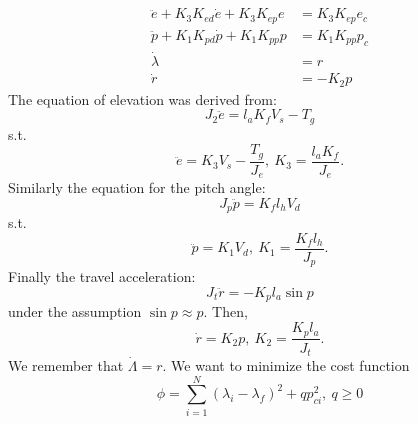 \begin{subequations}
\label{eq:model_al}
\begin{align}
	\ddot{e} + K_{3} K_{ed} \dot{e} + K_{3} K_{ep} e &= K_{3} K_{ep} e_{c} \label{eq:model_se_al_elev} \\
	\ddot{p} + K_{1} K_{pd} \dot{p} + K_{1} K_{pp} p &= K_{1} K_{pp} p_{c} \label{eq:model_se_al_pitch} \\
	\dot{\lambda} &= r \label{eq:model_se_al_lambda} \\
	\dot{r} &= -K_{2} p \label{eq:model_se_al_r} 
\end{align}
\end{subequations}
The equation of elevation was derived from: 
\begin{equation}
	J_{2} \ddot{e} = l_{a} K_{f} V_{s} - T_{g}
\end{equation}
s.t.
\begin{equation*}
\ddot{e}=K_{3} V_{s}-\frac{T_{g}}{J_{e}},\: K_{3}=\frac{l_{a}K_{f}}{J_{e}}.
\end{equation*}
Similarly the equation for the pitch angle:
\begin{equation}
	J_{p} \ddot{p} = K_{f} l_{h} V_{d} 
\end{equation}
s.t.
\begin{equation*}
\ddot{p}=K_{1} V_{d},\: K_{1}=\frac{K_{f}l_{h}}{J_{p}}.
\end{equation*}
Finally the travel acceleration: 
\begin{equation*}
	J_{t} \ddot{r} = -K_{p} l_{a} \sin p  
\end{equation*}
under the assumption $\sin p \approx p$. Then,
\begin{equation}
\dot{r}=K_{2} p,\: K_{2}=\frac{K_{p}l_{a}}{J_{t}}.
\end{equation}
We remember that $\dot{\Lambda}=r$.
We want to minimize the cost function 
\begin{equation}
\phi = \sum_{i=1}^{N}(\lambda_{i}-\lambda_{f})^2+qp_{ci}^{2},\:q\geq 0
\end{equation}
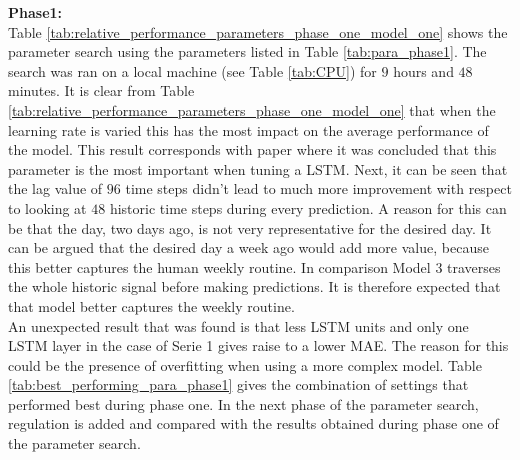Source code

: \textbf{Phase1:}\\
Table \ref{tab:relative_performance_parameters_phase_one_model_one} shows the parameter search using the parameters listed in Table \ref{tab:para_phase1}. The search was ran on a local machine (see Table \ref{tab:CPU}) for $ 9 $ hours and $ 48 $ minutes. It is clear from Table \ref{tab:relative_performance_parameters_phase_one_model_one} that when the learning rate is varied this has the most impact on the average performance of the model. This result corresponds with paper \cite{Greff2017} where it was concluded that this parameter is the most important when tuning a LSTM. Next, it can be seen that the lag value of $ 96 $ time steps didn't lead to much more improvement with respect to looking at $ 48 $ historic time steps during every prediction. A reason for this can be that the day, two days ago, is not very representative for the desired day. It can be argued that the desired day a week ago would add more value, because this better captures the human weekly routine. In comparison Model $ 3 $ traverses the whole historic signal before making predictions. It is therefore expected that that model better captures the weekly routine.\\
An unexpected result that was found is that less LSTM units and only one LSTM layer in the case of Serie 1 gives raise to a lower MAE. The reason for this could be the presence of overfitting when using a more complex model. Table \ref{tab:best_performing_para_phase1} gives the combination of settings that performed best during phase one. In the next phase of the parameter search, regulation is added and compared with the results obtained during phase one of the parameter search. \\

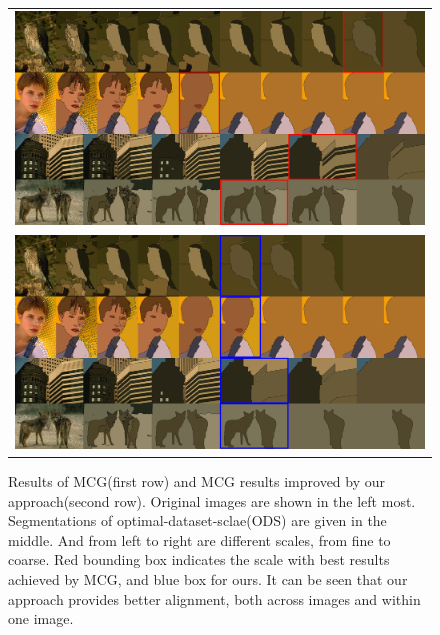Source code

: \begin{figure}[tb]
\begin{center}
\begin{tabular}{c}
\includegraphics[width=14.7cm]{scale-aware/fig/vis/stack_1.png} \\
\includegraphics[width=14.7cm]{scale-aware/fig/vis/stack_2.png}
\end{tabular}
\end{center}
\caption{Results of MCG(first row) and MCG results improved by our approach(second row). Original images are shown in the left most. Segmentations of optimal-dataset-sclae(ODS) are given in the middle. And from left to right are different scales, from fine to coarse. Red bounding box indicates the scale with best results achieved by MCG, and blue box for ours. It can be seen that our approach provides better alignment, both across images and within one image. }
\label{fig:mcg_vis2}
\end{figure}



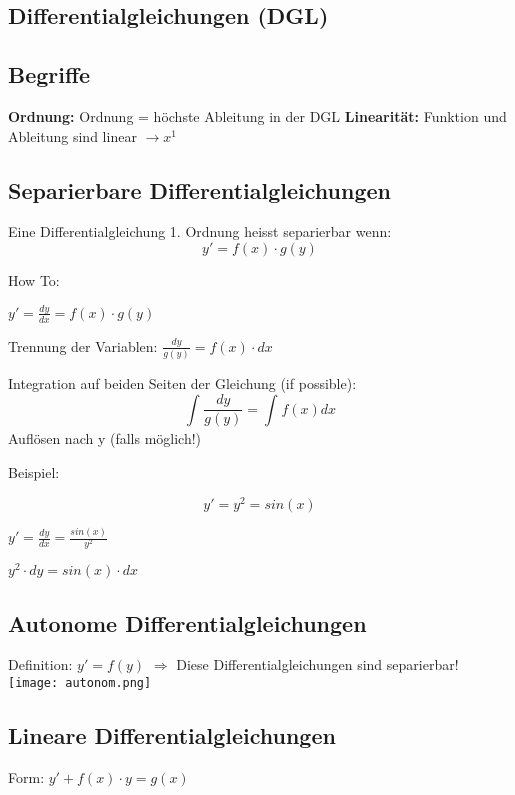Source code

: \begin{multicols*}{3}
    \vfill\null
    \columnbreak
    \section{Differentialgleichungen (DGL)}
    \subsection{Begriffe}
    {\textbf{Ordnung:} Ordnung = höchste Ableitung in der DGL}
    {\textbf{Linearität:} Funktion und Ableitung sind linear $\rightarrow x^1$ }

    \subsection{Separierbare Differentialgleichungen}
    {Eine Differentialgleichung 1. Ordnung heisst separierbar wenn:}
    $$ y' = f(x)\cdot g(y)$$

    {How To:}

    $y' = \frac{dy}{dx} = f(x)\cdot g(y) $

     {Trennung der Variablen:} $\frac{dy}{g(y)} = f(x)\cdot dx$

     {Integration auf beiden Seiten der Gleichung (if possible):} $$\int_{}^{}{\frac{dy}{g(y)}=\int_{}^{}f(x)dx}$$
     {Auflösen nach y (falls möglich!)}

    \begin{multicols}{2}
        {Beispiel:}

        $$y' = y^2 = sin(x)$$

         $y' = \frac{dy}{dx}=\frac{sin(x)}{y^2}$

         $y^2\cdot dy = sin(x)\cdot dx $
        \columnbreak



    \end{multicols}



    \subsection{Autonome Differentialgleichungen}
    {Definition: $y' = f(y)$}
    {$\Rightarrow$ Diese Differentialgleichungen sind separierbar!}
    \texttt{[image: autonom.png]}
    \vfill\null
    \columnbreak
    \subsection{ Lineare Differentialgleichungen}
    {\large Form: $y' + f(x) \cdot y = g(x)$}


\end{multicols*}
* * *
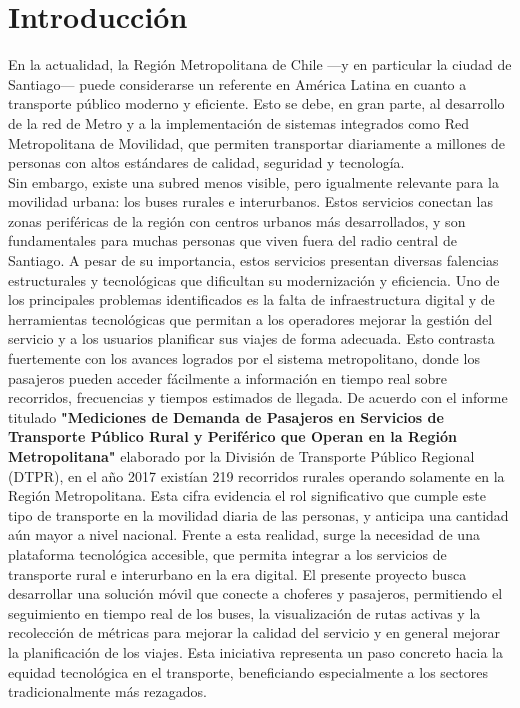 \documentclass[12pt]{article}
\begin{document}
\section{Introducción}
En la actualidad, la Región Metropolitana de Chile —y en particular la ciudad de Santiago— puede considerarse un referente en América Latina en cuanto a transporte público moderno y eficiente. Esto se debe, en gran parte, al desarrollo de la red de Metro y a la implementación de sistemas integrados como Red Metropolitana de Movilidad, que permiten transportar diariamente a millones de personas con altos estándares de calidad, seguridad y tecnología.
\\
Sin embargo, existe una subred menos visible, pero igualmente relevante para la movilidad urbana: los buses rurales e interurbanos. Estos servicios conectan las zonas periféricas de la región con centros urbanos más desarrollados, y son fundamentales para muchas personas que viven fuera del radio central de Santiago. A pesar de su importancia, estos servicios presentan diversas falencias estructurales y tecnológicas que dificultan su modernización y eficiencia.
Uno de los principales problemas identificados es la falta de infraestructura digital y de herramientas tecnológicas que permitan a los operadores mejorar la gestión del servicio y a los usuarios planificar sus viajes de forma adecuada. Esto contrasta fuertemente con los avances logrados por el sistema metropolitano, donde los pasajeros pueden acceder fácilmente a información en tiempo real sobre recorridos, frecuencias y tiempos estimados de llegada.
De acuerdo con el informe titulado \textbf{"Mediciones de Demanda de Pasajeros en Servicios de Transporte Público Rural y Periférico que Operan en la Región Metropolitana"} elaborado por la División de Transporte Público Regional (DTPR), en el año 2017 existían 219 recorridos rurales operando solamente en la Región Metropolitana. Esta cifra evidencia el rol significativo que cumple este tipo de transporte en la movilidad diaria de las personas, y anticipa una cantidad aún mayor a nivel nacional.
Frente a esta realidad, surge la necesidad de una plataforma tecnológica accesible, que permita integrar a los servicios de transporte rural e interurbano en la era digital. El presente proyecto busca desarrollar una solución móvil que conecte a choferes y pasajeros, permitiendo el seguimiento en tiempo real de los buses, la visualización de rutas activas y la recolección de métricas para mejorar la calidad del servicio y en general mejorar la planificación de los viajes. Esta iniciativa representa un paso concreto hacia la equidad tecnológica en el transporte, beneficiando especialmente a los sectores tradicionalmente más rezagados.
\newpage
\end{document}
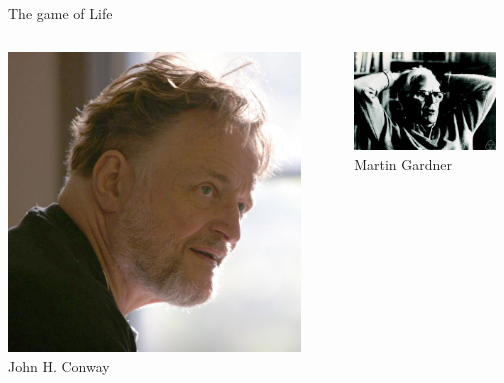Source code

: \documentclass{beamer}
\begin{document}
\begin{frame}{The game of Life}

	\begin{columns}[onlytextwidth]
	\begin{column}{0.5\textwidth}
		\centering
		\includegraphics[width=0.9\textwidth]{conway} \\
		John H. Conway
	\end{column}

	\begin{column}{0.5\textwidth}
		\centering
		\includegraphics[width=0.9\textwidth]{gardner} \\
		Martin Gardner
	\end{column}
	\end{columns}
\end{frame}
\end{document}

_Exercise instructions_
Please go through the entries and show every line with the word "frame".

_Answer area_
\begin{frame}{The game of Life}
\end{frame}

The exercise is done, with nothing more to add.